Shortly after Candace’s disappearance, the Derksens were visited by a man whose teenage daughter had been murdered several years earlier. When they saw how anger had destroyed his life, they resolved to take the path of forgiveness.
“I have to say it wasn’t an easy road,” Cliff says. “About 1997, I bottomed out. I was in a state of rage. I was in trouble. I realized if I didn’t work it out, I would lose my family, relationships, spiritual dynamic.”
“We were angry in those middle years,” Wilma concurs.
Then Cliff made a deal with God. “I’ll memorize Scripture,” Cliff promised, “and you, God, do what you promised you would for those who honour Scripture: give life.”
Cliff began nervously with the Book of Jonah, thinking that memorizing a story would be easier. “It wasn’t instant healing, but memorization is like meditation,” he says. “The words sink in and you start to have ‘aha’ moments and enlightenment. In a year and a half…I was worshipping and praising God.”
Wilma says her healing journey was “more relational. I was going to see lifers and talking to them and trying to learn what brings about murder, and what kind of person does that. I wanted to understand the violence that is in each one of us and how we deal with the violence.”
“We were on a return journey by the time Grant was arrested in 2007,” says Wilma.
The preliminary hearing was in 2009, and for the first time the Derksens, their son Syras, and daughter Odia heard the whole story. Cliff was concerned that he would be really angry.
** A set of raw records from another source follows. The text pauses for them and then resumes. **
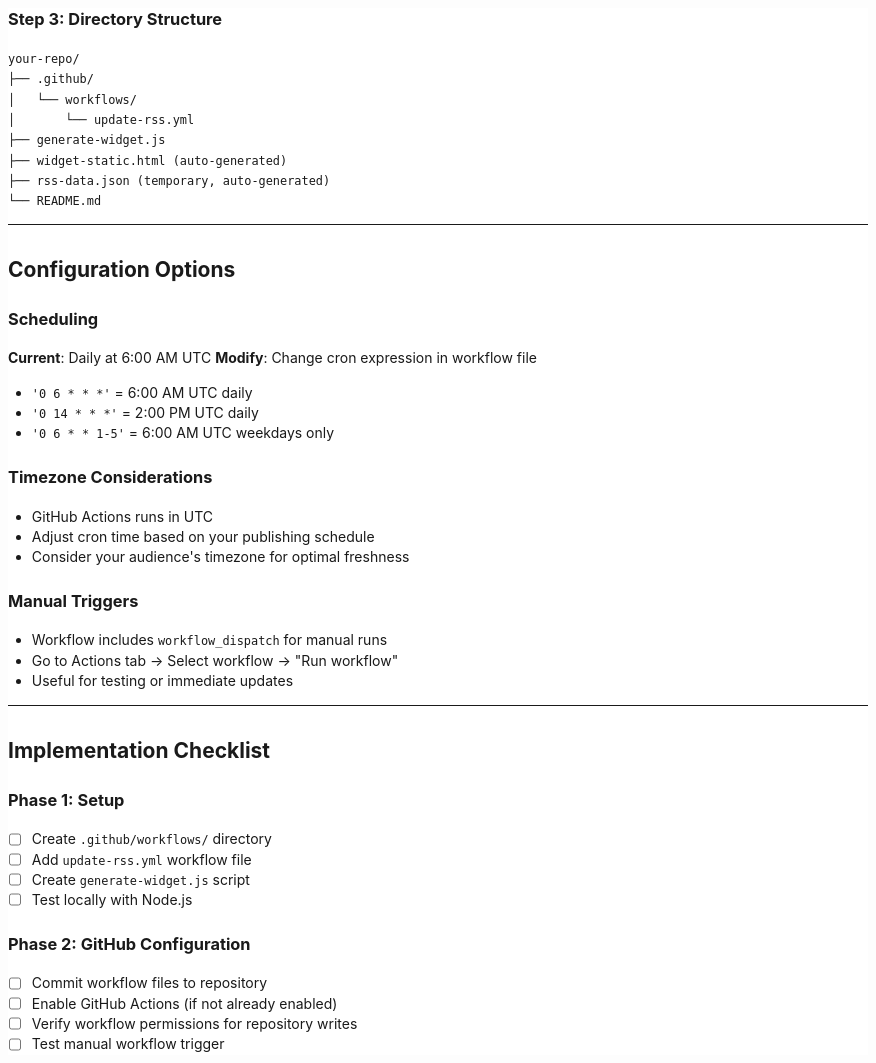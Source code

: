 ### Step 3: Directory Structure

```
your-repo/
├── .github/
│   └── workflows/
│       └── update-rss.yml
├── generate-widget.js
├── widget-static.html (auto-generated)
├── rss-data.json (temporary, auto-generated)
└── README.md
```

---

## Configuration Options

### Scheduling
**Current**: Daily at 6:00 AM UTC
**Modify**: Change cron expression in workflow file
- `'0 6 * * *'` = 6:00 AM UTC daily
- `'0 14 * * *'` = 2:00 PM UTC daily
- `'0 6 * * 1-5'` = 6:00 AM UTC weekdays only

### Timezone Considerations
- GitHub Actions runs in UTC
- Adjust cron time based on your publishing schedule
- Consider your audience's timezone for optimal freshness

### Manual Triggers
- Workflow includes `workflow_dispatch` for manual runs
- Go to Actions tab → Select workflow → "Run workflow"
- Useful for testing or immediate updates

---

## Implementation Checklist

### Phase 1: Setup
- [ ] Create `.github/workflows/` directory
- [ ] Add `update-rss.yml` workflow file
- [ ] Create `generate-widget.js` script
- [ ] Test locally with Node.js

### Phase 2: GitHub Configuration
- [ ] Commit workflow files to repository
- [ ] Enable GitHub Actions (if not already enabled)
- [ ] Verify workflow permissions for repository writes
- [ ] Test manual workflow trigger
“I saw his picture, and it was very uncomfortable to see his picture alongside Candace’s, but it wasn’t anger,” he says. “I found myself feeling compassion, sadness over his life, wondering how he came to this point. I realized then that I had come along the path of forgiveness.”
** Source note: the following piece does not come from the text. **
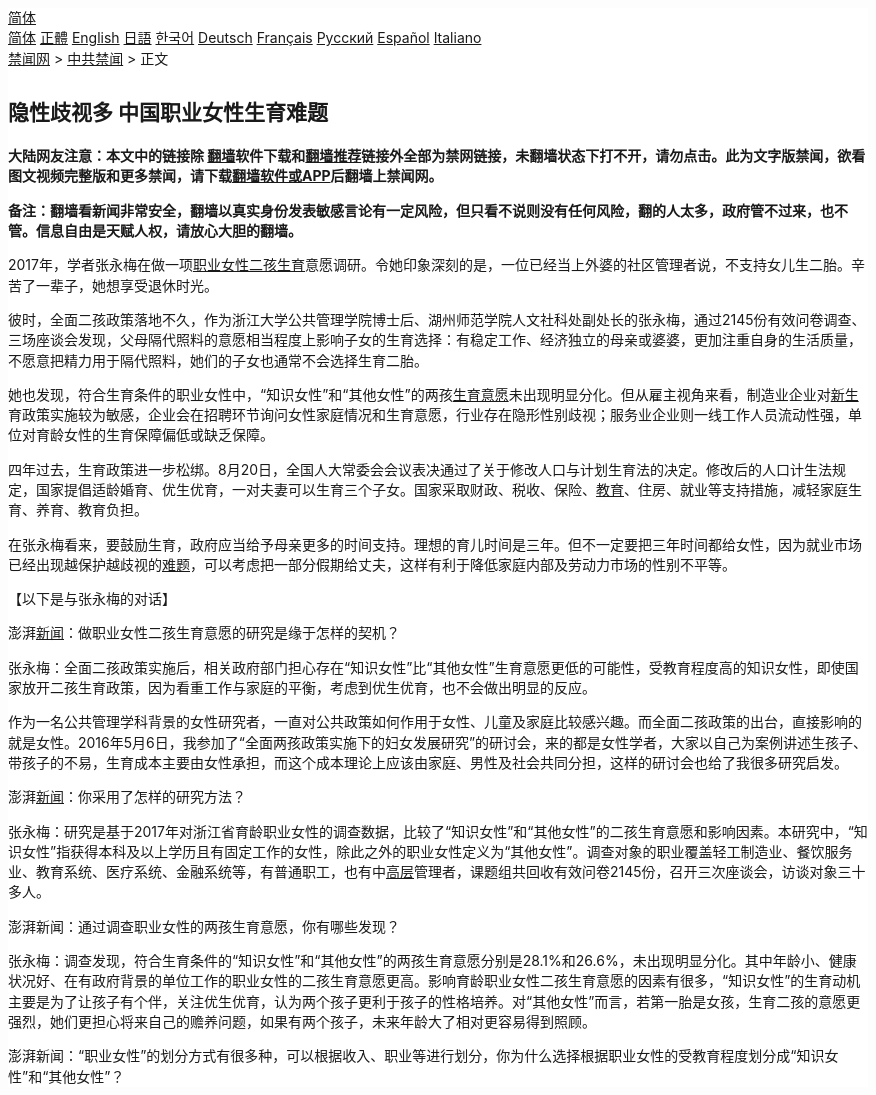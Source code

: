   <div class="breadcrumb">  <div class="switcher notranslate">  <div class="selected">  <a href="#" onclick="return false;"> 简体</a>  </div>  <div class="option">  <a href="https://www.bannedbook.org" onclick="doGTranslate('zh-CN|zh-CN');jQuery('div.switcher div.selected a').html(jQuery(this).html());return false;" title="简体中文" class="nturl selected"> 简体</a>  <a href="https://www.bannedbook.org/zh-tw/" onclick="doGTranslate('zh-CN|zh-TW');jQuery('div.switcher div.selected a').html(jQuery(this).html());return false;" title="繁體中文" class="nturl"> 正體</a>  <a href="https://www.bannedbook.org/en/" onclick="doGTranslate('zh-CN|en');jQuery('div.switcher div.selected a').html(jQuery(this).html());return false;" title="English" class="nturl"> English</a>  <a href="https://www.bannedbook.org/ja/" onclick="doGTranslate('zh-CN|ja');jQuery('div.switcher div.selected a').html(jQuery(this).html());return false;" title="日本語" class="nturl"> 日語</a>  <a href="https://www.bannedbook.org/ko/" onclick="doGTranslate('zh-CN|ko');jQuery('div.switcher div.selected a').html(jQuery(this).html());return false;" title="한국어" class="nturl"> 한국어</a>  <a href="https://www.bannedbook.org/de/" onclick="doGTranslate('zh-CN|de');jQuery('div.switcher div.selected a').html(jQuery(this).html());return false;" title="Deutsch" class="nturl"> Deutsch</a>  <a href="https://www.bannedbook.org/fr/" onclick="doGTranslate('zh-CN|fr');jQuery('div.switcher div.selected a').html(jQuery(this).html());return false;" title="Français" class="nturl"> Français</a>  <a href="https://www.bannedbook.org/ru/" onclick="doGTranslate('zh-CN|ru');jQuery('div.switcher div.selected a').html(jQuery(this).html());return false;" title="Русский" class="nturl"> Русский</a>  <a href="https://www.bannedbook.org/es/" onclick="doGTranslate('zh-CN|es');jQuery('div.switcher div.selected a').html(jQuery(this).html());return false;" title="Español" class="nturl"> Español</a>  <a href="https://www.bannedbook.org/it/" onclick="doGTranslate('zh-CN|it');jQuery('div.switcher div.selected a').html(jQuery(this).html());return false;" title="Italiano" class="nturl"> Italiano</a>  </div>  </div>      <div class='breadcrumb-sub'> <a href="https://www.bannedbook.org/" class="home">禁闻网</a> &gt; <a href="https://www.bannedbook.org/bnews/cbnews/" class="category">中共禁闻</a> &gt; 正文</div></div><h2>隐性歧视多 中国职业女性生育难题</h2> <p class="notice"><b>大陆网友注意：本文中的链接除 <a href="https://github.com/bannedbook/fanqiang" >翻墙</a>软件下载和<a href="https://github.com/killgcd/justmysocks/blob/master/README.md">翻墙推荐</a>链接外全部为禁网链接，未翻墙状态下打不开，请勿点击。此为文字版禁闻，欲看图文视频完整版和更多禁闻，请下载<a href="https://github.com/bannedbook/fanqiang">翻墙软件或APP</a>后翻墙上禁闻网。</p><p>备注：翻墙看新闻非常安全，翻墙以真实身份发表敏感言论有一定风险，但只看不说则没有任何风险，翻的人太多，政府管不过来，也不管。信息自由是天赋人权，请放心大胆的翻墙。</b></p>  <div class="entry"> <p>2017年，学者张永梅在做一项<a href="https://www.bannedbook.org/bnews/tag/%E8%81%8C%E4%B8%9A/" class="st_tag internal_tag" rel="tag" title="标签 职业 下的日志">职业</a><a href="https://www.bannedbook.org/bnews/tag/%e5%a5%b3%e6%80%a7/" class="st_tag internal_tag" rel="tag" title="标签 女性 下的日志">女性</a><a href="https://www.bannedbook.org/bnews/tag/%E4%BA%8C%E5%AD%A9/" class="st_tag internal_tag" rel="tag" title="标签 二孩 下的日志">二孩</a><a href="https://www.bannedbook.org/bnews/tag/%e7%94%9f%e8%82%b2/" class="st_tag internal_tag" rel="tag" title="标签 生育 下的日志">生育</a>意愿调研。令她印象深刻的是，一位已经当上外婆的社区管理者说，不支持女儿生二胎。辛苦了一辈子，她想享受退休时光。</p> <p>彼时，全面二孩政策落地不久，作为浙江大学公共管理学院博士后、湖州师范学院人文社科处副处长的张永梅，通过2145份有效问卷调查、三场座谈会发现，父母隔代照料的意愿相当程度上影响子女的生育选择：有稳定工作、经济独立的母亲或婆婆，更加注重自身的生活质量，不愿意把精力用于隔代照料，她们的子女也通常不会选择生育二胎。</p> <p>她也发现，符合生育条件的职业女性中，“知识女性”和“其他女性”的两孩<a href="https://www.bannedbook.org/bnews/tag/%E7%94%9F%E8%82%B2%E6%84%8F%E6%84%BF/" class="st_tag internal_tag" rel="tag" title="标签 生育意愿 下的日志">生育意愿</a>未出现明显分化。但从雇主视角来看，制造业企业对<span class='wp_keywordlink'><a href="https://www.bannedbook.org/forum2/topic1642.html" title="正见网《新生》" target="_blank">新生</a></span>育政策实施较为敏感，企业会在招聘环节询问女性家庭情况和生育意愿，行业存在隐形性别歧视；服务业企业则一线工作人员流动性强，单位对育龄女性的生育保障偏低或缺乏保障。</p> <p>四年过去，生育政策进一步松绑。8月20日，全国人大常委会会议表决通过了关于修改人口与计划生育法的决定。修改后的人口计生法规定，国家提倡适龄婚育、优生优育，一对夫妻可以生育三个子女。国家采取财政、税收、保险、<a href="https://www.bannedbook.org/bnews/tag/%e6%95%99%e8%82%b2/" class="st_tag internal_tag" rel="tag" title="标签 教育 下的日志">教育</a>、住房、就业等支持措施，减轻家庭生育、养育、教育负担。</p> <p>在张永梅看来，要鼓励生育，政府应当给予母亲更多的时间支持。理想的育儿时间是三年。但不一定要把三年时间都给女性，因为就业市场已经出现越保护越歧视的<a href="https://www.bannedbook.org/bnews/tag/%E9%9A%BE%E9%A2%98/" class="st_tag internal_tag" rel="tag" title="标签 难题 下的日志">难题</a>，可以考虑把一部分假期给丈夫，这样有利于降低家庭内部及劳动力市场的性别不平等。</p> <p>【以下是与张永梅的对话】</p> <p>澎湃<span class='wp_keywordlink_affiliate'><a href="https://www.bannedbook.org/" title="新闻">新闻</a></span>：做职业女性二孩生育意愿的研究是缘于怎样的契机？</p> <p>张永梅：全面二孩政策实施后，相关政府部门担心存在“知识女性”比“其他女性”生育意愿更低的可能性，受教育程度高的知识女性，即使国家放开二孩生育政策，因为看重工作与家庭的平衡，考虑到优生优育，也不会做出明显的反应。</p> <p>作为一名公共管理学科背景的女性研究者，一直对公共政策如何作用于女性、儿童及家庭比较感兴趣。而全面二孩政策的出台，直接影响的就是女性。2016年5月6日，我参加了“全面两孩政策实施下的妇女发展研究”的研讨会，来的都是女性学者，大家以自己为案例讲述生孩子、带孩子的不易，生育成本主要由女性承担，而这个成本理论上应该由家庭、男性及社会共同分担，这样的研讨会也给了我很多研究启发。</p> <p>澎湃<a href="https://www.bannedbook.org/bnews/tag/%E6%96%B0%E9%97%BB/" class="st_tag internal_tag" rel="tag" title="标签 新闻 下的日志">新闻</a>：你采用了怎样的研究方法？</p> <p>张永梅：研究是基于2017年对浙江省育龄职业女性的调查数据，比较了“知识女性”和“其他女性”的二孩生育意愿和影响因素。本研究中，“知识女性”指获得本科及以上学历且有固定工作的女性，除此之外的职业女性定义为“其他女性”。调查对象的职业覆盖轻工制造业、餐饮服务业、教育系统、医疗系统、金融系统等，有普通职工，也有中<span class='wp_keywordlink_affiliate'><a href="https://www.bannedbook.org/bnews/ccpdope/" title="中共高层内幕" target="_blank">高层</a></span>管理者，课题组共回收有效问卷2145份，召开三次座谈会，访谈对象三十多人。</p> <p>澎湃新闻：通过调查职业女性的两孩生育意愿，你有哪些发现？</p> <p>张永梅：调查发现，符合生育条件的“知识女性”和“其他女性”的两孩生育意愿分别是28.1%和26.6%，未出现明显分化。其中年龄小、健康状况好、在有政府背景的单位工作的职业女性的二孩生育意愿更高。影响育龄职业女性二孩生育意愿的因素有很多，“知识女性”的生育动机主要是为了让孩子有个伴，关注优生优育，认为两个孩子更利于孩子的性格培养。对“其他女性”而言，若第一胎是女孩，生育二孩的意愿更强烈，她们更担心将来自己的赡养问题，如果有两个孩子，未来年龄大了相对更容易得到照顾。</p>  <p>澎湃新闻：“职业女性”的划分方式有很多种，可以根据收入、职业等进行划分，你为什么选择根据职业女性的受教育程度划分成“知识女性”和“其他女性”？</p>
Wilma agrees. “When Grant walked into the court room, I realized he was not a happy person,” she says. “We have a beautiful family, we have friends, we have careers, we’re supported, we have the best of everything. When he walked in, he had nothing. He is 47, but he looks 67. Justice had been played out. It is so sad to see Candace’s life taken and his life taken. It’s an ugly justice.”
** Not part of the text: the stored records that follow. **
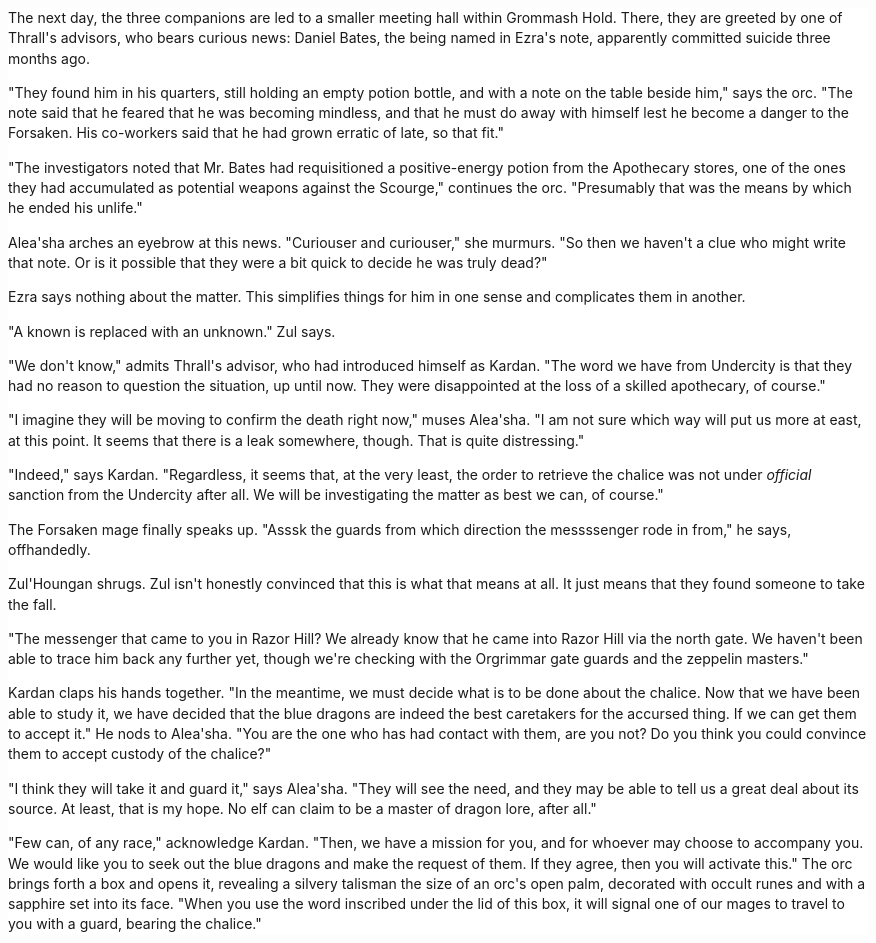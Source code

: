 The next day, the three companions are led to a smaller meeting hall within Grommash Hold. There, they are greeted by one of Thrall's advisors, who bears curious news: Daniel Bates, the being named in Ezra's note, apparently committed suicide three months ago.

"They found him in his quarters, still holding an empty potion bottle, and with a note on the table beside him," says the orc. "The note said that he feared that he was becoming mindless, and that he must do away with himself lest he become a danger to the Forsaken. His co-workers said that he had grown erratic of late, so that fit."

"The investigators noted that Mr. Bates had requisitioned a positive-energy potion from the Apothecary stores, one of the ones they had accumulated as potential weapons against the Scourge," continues the orc. "Presumably that was the means by which he ended his unlife."

Alea'sha arches an eyebrow at this news. "Curiouser and curiouser," she murmurs. "So then we haven't a clue who might write that note. Or is it possible that they were a bit quick to decide he was truly dead?"

Ezra says nothing about the matter. This simplifies things for him in one sense and complicates them in another.

"A known is replaced with an unknown." Zul says.

"We don't know," admits Thrall's advisor, who had introduced himself as Kardan. "The word we have from Undercity is that they had no reason to question the situation, up until now. They were disappointed at the loss of a skilled apothecary, of course."

"I imagine they will be moving to confirm the death right now," muses Alea'sha. "I am not sure which way will put us more at east, at this point. It seems that there is a leak somewhere, though. That is quite distressing."

"Indeed," says Kardan. "Regardless, it seems that, at the very least, the order to retrieve the chalice was not under _official_ sanction from the Undercity after all. We will be investigating the matter as best we can, of course."

The Forsaken mage finally speaks up. "Asssk the guards from which direction the messssenger rode in from," he says, offhandedly.

Zul'Houngan shrugs. Zul isn't honestly convinced that this is what that means at all. It just means that they found someone to take the fall.

"The messenger that came to you in Razor Hill? We already know that he came into Razor Hill via the north gate. We haven't been able to trace him back any further yet, though we're checking with the Orgrimmar gate guards and the zeppelin masters."

Kardan claps his hands together. "In the meantime, we must decide what is to be done about the chalice. Now that we have been able to study it, we have decided that the blue dragons are indeed the best caretakers for the accursed thing. If we can get them to accept it." He nods to Alea'sha. "You are the one who has had contact with them, are you not? Do you think you could convince them to accept custody of the chalice?"

"I think they will take it and guard it," says Alea'sha. "They will see the need, and they may be able to tell us a great deal about its source. At least, that is my hope. No elf can claim to be a master of dragon lore, after all."

"Few can, of any race," acknowledge Kardan. "Then, we have a mission for you, and for whoever may choose to accompany you. We would like you to seek out the blue dragons and make the request of them. If they agree, then you will activate this." The orc brings forth a box and opens it, revealing a silvery talisman the size of an orc's open palm, decorated with occult runes and with a sapphire set into its face. "When you use the word inscribed under the lid of this box, it will signal one of our mages to travel to you with a guard, bearing the chalice."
“The story could have been so different if it hadn’t been for God and supportive people around us,” Wilma says.
The day after the trial, the Derksens, together with family and friends, carried 26 white roses to Candace’s grave.
“Our rose-laying ceremony brought us back to her again,” says Wilma. “The roses symbolized innocence, starting fresh, forgiving, ending, beginning. We wanted it to end at Candace’s grave.”
Cliff continues to find an outlet for his feelings through his art; many of his works, especially his sculptures of biblical characters, are a compilation of humour, sadness, and tragedy. Wilma, a journalist and writer, blogs and puts energy into her work with victims of crime, writing, and creating resources and training on trauma.